How to Create a Flutter Document Scanning Plugin for Android and iOS

Previously, we created a Flutter document scanning plugin for web, Windows, and Linux. In this article, we’ll add support for Android and iOS, enabling you to build a cross-platform document scanning app that corrects the perspective of captured documents on all major platforms.

Demo Video: Flutter Document Scanner for iOS

Flutter Document Rectification SDK

https://pub.dev/packages/flutter_document_scan_sdk

Adding Android and iOS Support to the Flutter Plugin

To add support for Android and iOS, run the following command in the root directory of your plugin project:

flutter create --org com.dynamsoft --template=plugin --platforms=android,ios .

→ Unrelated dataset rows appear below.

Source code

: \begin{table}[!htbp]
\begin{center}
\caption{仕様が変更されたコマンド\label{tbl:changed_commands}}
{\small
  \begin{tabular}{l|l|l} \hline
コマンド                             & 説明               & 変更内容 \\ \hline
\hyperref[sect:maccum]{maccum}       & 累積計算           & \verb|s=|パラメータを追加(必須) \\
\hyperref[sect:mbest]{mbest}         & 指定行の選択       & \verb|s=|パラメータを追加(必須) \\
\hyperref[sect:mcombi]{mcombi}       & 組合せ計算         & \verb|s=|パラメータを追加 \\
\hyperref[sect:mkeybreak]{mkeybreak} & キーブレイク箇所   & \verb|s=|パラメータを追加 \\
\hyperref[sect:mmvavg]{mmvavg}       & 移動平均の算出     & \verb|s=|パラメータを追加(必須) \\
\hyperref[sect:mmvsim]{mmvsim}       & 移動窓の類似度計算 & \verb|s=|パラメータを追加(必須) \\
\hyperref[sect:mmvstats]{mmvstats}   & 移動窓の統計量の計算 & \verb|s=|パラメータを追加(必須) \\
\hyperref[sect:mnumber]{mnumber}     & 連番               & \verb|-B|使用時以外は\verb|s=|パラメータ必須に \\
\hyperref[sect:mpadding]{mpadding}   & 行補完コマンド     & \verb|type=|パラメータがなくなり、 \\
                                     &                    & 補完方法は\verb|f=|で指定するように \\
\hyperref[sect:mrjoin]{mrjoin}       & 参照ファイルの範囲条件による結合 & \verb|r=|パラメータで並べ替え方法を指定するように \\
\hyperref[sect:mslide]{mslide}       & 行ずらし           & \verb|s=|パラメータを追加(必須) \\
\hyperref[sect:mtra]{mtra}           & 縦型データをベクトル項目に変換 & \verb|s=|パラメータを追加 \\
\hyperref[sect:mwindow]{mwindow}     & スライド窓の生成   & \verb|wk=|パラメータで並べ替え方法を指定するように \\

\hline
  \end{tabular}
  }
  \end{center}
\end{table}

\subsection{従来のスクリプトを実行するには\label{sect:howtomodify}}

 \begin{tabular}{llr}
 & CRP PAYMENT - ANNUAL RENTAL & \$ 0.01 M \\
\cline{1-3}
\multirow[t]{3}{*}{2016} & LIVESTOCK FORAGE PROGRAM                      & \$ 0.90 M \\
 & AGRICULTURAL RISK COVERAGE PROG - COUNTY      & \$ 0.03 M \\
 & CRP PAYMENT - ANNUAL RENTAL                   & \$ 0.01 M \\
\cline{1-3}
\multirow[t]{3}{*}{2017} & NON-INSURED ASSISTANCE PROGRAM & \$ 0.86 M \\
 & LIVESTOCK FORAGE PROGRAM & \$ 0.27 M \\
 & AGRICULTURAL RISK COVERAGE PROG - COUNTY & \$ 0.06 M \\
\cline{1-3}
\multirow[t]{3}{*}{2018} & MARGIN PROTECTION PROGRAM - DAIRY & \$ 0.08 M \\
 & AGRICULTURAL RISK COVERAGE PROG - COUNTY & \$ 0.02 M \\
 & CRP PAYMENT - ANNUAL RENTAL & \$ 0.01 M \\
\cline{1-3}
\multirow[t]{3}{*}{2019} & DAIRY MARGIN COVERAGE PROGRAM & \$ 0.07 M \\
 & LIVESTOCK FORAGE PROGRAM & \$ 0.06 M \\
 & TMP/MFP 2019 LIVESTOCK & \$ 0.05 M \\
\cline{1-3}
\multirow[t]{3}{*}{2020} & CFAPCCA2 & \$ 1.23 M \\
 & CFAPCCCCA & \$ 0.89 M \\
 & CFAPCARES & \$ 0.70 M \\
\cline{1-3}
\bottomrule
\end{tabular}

After generating the platform-specific code, update the pubspec.yaml file to register each platform implementation:

plugin:
    platforms:
      android:
        package: com.dynamsoft.flutter_document_scan_sdk
        pluginClass: FlutterDocumentScanSdkPlugin
      ios:
        pluginClass: FlutterDocumentScanSdkPlugin
      linux:
        pluginClass: FlutterDocumentScanSdkPlugin
      windows:
        pluginClass: FlutterDocumentScanSdkPluginCApi
      web:
        pluginClass: FlutterDocumentScanSdkWeb
        fileName: flutter_document_scan_sdk_web.dart

Since the Dart APIs remain unchanged, you only need to implement the native platform logic for Android and iOS.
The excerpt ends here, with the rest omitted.